Dataset items:
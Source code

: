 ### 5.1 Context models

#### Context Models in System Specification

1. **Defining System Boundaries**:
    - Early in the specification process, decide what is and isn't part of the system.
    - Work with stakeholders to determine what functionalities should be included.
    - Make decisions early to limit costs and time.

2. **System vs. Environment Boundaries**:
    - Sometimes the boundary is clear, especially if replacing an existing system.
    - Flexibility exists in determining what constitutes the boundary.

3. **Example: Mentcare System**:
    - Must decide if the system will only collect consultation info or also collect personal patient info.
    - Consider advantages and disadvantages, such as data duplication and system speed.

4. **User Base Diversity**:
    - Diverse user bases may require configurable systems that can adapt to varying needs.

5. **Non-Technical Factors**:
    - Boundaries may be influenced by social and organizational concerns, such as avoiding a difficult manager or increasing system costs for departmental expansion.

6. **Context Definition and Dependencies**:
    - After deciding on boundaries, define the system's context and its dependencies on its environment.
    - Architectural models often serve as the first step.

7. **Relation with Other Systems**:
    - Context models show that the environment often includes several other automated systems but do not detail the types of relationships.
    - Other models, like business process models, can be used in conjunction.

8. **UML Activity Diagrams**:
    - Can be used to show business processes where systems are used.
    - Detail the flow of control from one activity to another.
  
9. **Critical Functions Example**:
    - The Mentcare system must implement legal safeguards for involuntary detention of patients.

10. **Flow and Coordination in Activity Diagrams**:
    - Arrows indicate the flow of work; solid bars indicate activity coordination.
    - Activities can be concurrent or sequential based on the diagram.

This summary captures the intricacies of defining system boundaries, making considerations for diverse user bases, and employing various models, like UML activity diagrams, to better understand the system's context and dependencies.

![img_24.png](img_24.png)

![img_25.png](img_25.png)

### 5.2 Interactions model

▶ **Work to be completed**
Starting from the line that contains "- Activities can", transcribe each line to the end of the records above. Please add nothing.

▶ **The answer**
    - Activities can be concurrent or sequential based on the diagram.

This summary captures the intricacies of defining system boundaries, making considerations for diverse user bases, and employing various models, like UML activity diagrams, to better understand the system's context and dependencies.

![img_24.png](img_24.png)

![img_25.png](img_25.png)

### 5.2 Interactions model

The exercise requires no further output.